As recently as 1745, the Jvalaji temple was built by the Hindu community residing in Baku, Azerbaijan. It was also highly venerated by the Sikhs. By the end of the 19th century, Zoroastrians regarded Baku as a Tirtha-Kshetra for a straightforward reason: as the name suggests, the Jvalaji deity is Agni. The temple complex houses seventeen inscriptions of which fourteen are in Sanskrit (both Nagari and Devanagari), two in Gurumukhi and one in Persian.
The very first inscription is an invocation of Ganesha, which begins with “śrī gaṇeśāya namaḥ.” It then goes on to describe the glory of the Jvalaji deity, complete with the description of its greatness and miraculous powers.
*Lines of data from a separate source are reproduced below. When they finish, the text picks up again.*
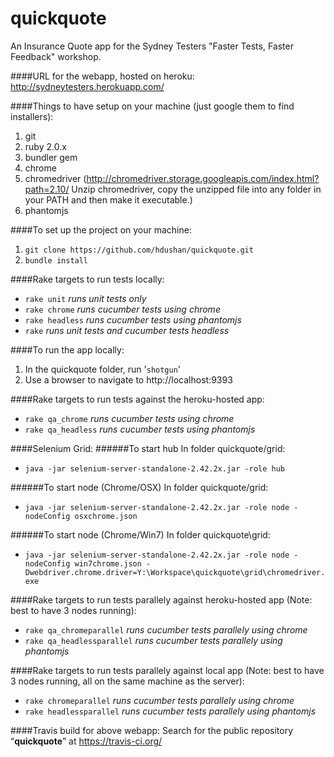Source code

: quickquote
==========

An Insurance Quote app for the Sydney Testers "Faster Tests, Faster Feedback" workshop.

####URL for the webapp, hosted on heroku: 
http://sydneytesters.herokuapp.com/

####Things to have setup on your machine 
(just google them to find installers):

1. git
2. ruby 2.0.x
3. bundler gem
4. chrome
5. chromedriver (http://chromedriver.storage.googleapis.com/index.html?path=2.10/
Unzip chromedriver, copy the unzipped file into any folder in your PATH and then make it executable.)
6. phantomjs

####To set up the project on your machine:
1. `git clone https://github.com/hdushan/quickquote.git`
2. `bundle install`

####Rake targets to run tests locally:
- `rake unit` *runs unit tests only*
- `rake chrome` *runs cucumber tests using chrome*
- `rake headless` *runs cucumber tests using phantomjs*
- `rake` *runs unit tests and cucumber tests headless*

####To run the app locally:
1. In the quickquote folder, run '`shotgun`'
2. Use a browser to navigate to 
http://localhost:9393

####Rake targets to run tests against the heroku-hosted app:
- `rake qa_chrome` *runs cucumber tests using chrome*
- `rake qa_headless` *runs cucumber tests using phantomjs*

####Selenium Grid:
######To start hub
In folder quickquote/grid:
- `java -jar selenium-server-standalone-2.42.2x.jar -role hub`

######To start node (Chrome/OSX)
In folder quickquote/grid:
- `java -jar selenium-server-standalone-2.42.2x.jar -role node -nodeConfig osxchrome.json`

######To start node (Chrome/Win7)
In folder quickquote\grid:
- `java -jar selenium-server-standalone-2.42.2x.jar -role node -nodeConfig win7chrome.json -Dwebdriver.chrome.driver=Y:\Workspace\quickquote\grid\chromedriver.exe`

####Rake targets to run tests parallely against heroku-hosted app 
(Note: best to have 3 nodes running):
- `rake qa_chromeparallel` *runs cucumber tests parallely using chrome*
- `rake qa_headlessparallel` *runs cucumber tests parallely using phantomjs*

####Rake targets to run tests parallely against local app 
(Note: best to have 3 nodes running, all on the same machine as the server):
- `rake chromeparallel` *runs cucumber tests parallely using chrome*
- `rake headlessparallel` *runs cucumber tests parallely using phantomjs*

####Travis build for above webapp:
Search for the public repository “**quickquote**” at 
https://travis-ci.org/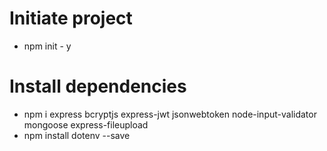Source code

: # Initiate project

- npm init - y

# Install dependencies

- npm i express bcryptjs express-jwt jsonwebtoken node-input-validator mongoose express-fileupload
- npm install dotenv --save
Another inscription contains a rather elaborate Stuti in honour of Shiva.
Perhaps the greatest significance of the Jvala ji temple in Baku is its deep connection with the renowned Shakti-Pitha, the Jwalamukhi temple in Kangra, Himachal Pradesh. Devotees of Jvala ji believe that the Kangra deity is known as the Chhota (smaller) Jvala ji while the one in Baku is known as the Bada (greater) Jvala ji.
Ever since the Jvala ji temple became popular with the Zoroastrians, it was renamed as the Ateshgah of Baku, which literally means, “home of fire.” The Persian compound word Ateshgah is a loan word derived from Sanskrit. Etymologically, Atesh is related to the Sanskrit term, Atharvan while Gah is a corruption of Gruha.
One of the definitive contemporary histories of the Jvala ji temple is written by the Zoroastrian priest Jivanji Jamshedji Modi who travelled extensively in Iran, Azerbaijan, Baku and Russia in 1925. His experiences recorded in My Travels Outside Bombay: Iran, Azerbaijan, Baku, is an enduring work of socio-cultural history. The following longish excerpt from that book is self-explanatory:
“Not just me but any Parsee who is a little familiar with our Hindu brethren's religion, their temples and their customs, after examining this [temple] with its inscriptions, architecture, etc., would conclude that this is not a Parsee Atash Kadeh but is a Hindu Temple whose Brahmins (priests) used to worship fire (Sanskrit: Agni)...This temple was erected to satisfy their religious needs…
“After a few years, the original trade routes and customs changed and the visits of the Hindu traders diminished. And from the original group of the Brahmins, some passed away and a few that were left went back to their original home land. At this place, they showed me a long room and informed me that some 40 years ago, the Russian Czar, Alexander III, visited this place with a desire to witness the Hindu Brahmin Fire ritual. So the local officials gathered a few Brahmins still living here and they performed the fire ritual in this room in front of the Czar.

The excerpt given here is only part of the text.